A Hijacking is a film by Thomas Lindholm, also responsible for Borgen. I've not seen Borgen, but if at any point it does the rounds again on BB4, I'm going straight to Series Record on the basis of this movie.

The movie starts at a sedate pace aboard the Rozen, a Danish freighter with a tiny crew, with the focus on the ship's cook (a remarkable performance by Pilou Asbaek). The audience gets a bit of context as we then shift to the oil company's head office to see the CEO (Søren Malling – fans of The Killing know him as Jan Meyer) ruthlessly and successfully negotiating a deal to his precise satisfaction.

The Rozen is then captured by Somali pirates. They're predictably terrifying, treating their captives roughly but not, it seems, inhumanly – at least at first. The oil company employs a professional hostage negotiator (played by Gary Porter) who is authoritative, but leaves some room for doubt – does he really have definitive knowledge on the best way to play this game?

CEO Peter defers to the professional's judgement initially, but insists on being the point of contact for negotiations. The genius of the movie is in the restraint with which events are played out. At times it's possible to believe you are watching a documentary, so quietly convincing are the head office scenes, and Gary Porter's performance is so apparently lacking in artifice that I found myself wondering if the producers had employed in a fictional role, an actual hostage negotiator.

The gleaming chrome and glass in Denmark provides more and more of a contrast with the squalid conditions on the ship.
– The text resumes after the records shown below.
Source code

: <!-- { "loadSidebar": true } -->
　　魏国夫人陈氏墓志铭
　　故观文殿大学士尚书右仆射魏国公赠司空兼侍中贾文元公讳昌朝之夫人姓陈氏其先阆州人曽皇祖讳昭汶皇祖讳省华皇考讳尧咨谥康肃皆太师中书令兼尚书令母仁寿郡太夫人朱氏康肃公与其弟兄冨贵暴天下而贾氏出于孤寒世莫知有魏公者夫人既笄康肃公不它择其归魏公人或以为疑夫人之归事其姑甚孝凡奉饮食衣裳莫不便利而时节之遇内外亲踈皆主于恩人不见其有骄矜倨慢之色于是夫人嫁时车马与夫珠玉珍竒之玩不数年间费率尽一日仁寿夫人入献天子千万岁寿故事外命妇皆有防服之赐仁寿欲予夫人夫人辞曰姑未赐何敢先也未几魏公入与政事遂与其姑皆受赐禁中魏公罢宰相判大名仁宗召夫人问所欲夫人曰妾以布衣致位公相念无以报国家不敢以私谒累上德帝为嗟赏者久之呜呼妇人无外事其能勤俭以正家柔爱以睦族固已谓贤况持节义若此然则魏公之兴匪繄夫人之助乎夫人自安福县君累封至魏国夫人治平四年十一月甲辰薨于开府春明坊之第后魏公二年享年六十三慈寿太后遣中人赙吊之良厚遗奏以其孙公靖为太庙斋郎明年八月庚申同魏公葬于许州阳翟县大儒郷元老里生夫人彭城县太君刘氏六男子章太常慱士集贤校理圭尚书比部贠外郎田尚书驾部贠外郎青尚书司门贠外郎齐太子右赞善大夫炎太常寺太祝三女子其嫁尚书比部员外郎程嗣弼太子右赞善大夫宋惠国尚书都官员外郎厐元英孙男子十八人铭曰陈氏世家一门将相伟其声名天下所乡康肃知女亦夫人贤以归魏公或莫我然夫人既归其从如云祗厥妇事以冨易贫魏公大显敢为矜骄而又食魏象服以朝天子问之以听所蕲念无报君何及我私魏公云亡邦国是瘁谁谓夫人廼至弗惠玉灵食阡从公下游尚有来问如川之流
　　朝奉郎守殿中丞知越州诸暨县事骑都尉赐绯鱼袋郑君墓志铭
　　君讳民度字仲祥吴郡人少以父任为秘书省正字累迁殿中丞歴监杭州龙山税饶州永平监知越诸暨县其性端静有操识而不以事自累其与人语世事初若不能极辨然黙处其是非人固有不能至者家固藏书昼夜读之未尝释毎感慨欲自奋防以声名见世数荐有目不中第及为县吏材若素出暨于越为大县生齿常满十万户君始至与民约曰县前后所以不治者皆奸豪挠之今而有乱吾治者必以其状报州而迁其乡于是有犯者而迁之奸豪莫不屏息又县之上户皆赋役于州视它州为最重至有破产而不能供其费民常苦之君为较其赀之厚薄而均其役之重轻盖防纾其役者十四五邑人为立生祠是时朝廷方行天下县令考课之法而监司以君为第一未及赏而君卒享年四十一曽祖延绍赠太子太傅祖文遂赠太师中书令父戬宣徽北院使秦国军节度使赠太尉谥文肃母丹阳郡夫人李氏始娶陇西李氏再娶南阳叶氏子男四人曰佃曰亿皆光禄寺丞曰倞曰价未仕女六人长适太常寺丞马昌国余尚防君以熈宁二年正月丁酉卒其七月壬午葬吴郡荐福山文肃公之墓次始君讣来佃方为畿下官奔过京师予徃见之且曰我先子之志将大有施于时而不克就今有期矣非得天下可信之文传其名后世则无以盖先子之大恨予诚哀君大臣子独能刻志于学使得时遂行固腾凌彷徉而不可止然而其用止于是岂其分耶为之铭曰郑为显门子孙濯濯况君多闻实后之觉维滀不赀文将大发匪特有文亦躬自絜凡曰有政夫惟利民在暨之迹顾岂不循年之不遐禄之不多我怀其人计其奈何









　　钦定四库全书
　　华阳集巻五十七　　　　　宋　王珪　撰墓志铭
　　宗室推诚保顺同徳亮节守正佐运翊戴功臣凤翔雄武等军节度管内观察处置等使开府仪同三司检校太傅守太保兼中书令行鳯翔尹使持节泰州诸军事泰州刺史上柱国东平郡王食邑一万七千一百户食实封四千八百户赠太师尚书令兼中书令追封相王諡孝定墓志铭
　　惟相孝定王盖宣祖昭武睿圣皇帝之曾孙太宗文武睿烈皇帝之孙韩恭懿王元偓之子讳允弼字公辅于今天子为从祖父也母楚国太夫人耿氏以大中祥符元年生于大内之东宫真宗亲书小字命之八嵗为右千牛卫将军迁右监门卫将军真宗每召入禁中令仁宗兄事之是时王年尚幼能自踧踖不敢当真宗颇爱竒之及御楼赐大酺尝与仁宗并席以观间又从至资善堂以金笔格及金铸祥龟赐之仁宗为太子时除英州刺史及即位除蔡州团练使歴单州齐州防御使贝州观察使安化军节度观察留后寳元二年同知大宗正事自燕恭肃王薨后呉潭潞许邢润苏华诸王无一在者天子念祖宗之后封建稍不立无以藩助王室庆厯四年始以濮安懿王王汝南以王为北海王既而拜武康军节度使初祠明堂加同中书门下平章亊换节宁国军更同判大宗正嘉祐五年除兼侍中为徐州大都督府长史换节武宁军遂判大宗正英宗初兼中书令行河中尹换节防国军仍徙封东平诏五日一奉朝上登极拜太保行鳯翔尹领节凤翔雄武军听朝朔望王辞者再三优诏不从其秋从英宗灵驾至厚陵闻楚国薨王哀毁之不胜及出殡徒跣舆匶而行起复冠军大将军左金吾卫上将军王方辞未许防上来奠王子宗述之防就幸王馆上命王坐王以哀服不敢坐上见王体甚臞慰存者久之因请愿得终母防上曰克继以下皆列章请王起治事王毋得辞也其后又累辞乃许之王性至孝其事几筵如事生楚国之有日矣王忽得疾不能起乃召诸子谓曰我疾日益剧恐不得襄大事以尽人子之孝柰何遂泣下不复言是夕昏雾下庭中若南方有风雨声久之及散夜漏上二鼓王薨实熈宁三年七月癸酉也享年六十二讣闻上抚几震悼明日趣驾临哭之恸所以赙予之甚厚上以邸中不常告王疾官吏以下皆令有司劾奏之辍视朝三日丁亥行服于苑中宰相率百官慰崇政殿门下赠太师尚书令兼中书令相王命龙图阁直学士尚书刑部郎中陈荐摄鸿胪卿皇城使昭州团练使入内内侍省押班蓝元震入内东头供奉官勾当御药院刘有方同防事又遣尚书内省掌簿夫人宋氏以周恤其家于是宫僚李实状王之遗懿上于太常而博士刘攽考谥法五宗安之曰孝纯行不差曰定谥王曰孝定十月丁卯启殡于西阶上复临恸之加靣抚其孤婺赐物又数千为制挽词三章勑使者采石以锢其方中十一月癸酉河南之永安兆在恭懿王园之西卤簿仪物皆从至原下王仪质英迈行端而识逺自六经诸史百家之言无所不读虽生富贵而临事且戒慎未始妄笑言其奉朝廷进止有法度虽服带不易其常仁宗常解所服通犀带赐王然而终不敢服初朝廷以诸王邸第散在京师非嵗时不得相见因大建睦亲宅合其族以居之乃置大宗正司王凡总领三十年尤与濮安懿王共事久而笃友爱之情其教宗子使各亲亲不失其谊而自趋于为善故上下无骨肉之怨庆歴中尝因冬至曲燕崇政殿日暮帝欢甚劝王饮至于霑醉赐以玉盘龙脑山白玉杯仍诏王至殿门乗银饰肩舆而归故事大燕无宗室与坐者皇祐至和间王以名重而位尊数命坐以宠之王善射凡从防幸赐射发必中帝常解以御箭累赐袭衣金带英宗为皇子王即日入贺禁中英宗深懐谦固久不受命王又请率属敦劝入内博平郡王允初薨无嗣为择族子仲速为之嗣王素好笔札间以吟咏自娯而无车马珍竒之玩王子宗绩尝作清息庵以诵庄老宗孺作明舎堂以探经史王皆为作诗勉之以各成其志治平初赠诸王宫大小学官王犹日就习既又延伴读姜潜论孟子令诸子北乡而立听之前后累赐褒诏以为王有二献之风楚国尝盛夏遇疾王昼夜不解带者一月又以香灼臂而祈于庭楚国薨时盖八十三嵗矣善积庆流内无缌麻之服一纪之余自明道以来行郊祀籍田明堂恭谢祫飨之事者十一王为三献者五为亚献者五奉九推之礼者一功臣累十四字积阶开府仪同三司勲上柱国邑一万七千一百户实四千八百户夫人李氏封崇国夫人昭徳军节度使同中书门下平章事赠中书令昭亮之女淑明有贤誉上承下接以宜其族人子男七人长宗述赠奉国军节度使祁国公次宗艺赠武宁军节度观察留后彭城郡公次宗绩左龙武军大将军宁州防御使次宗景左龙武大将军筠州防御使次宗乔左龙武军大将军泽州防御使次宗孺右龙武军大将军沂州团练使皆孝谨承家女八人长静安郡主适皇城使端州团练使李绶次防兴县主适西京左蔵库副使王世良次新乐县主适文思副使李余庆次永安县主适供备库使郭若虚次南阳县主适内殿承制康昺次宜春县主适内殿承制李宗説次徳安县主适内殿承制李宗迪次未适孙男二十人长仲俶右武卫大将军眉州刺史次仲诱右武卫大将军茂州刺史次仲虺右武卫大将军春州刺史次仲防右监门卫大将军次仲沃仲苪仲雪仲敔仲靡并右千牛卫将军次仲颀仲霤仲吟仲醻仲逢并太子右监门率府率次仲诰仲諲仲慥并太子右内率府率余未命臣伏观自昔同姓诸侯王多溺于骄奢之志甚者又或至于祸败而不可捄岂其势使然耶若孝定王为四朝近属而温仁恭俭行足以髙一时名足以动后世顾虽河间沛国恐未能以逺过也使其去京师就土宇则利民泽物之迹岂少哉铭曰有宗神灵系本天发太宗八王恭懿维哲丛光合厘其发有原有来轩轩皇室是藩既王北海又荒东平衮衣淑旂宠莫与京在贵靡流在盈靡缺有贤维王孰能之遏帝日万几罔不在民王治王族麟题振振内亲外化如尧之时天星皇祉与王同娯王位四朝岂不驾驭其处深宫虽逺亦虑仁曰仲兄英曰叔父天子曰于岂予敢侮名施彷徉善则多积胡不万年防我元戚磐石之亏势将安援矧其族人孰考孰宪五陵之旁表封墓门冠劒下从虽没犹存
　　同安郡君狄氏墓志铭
At times, as the hostages gain small concessions from their captors, you wonder if this whole scenario will be resolved without too much human suffering. This makes the emotional blows, when they come, all the more ferocious.

And at every step of the way, the humanity of Asbaek's performance as Mikkel Hartmann, the cook, has you feeling every blow, every shock, every trauma, and even though Søren Malling's CEO seems genuinely affected on the 'other side', you get a real sense of how little he knows about the suffering his people are undergoing.

I found A Hijacking a pretty intense experience. I'm not sure I can recommend it as entertainment, but as a masterclass in tension-building, I can't think of much that comes close.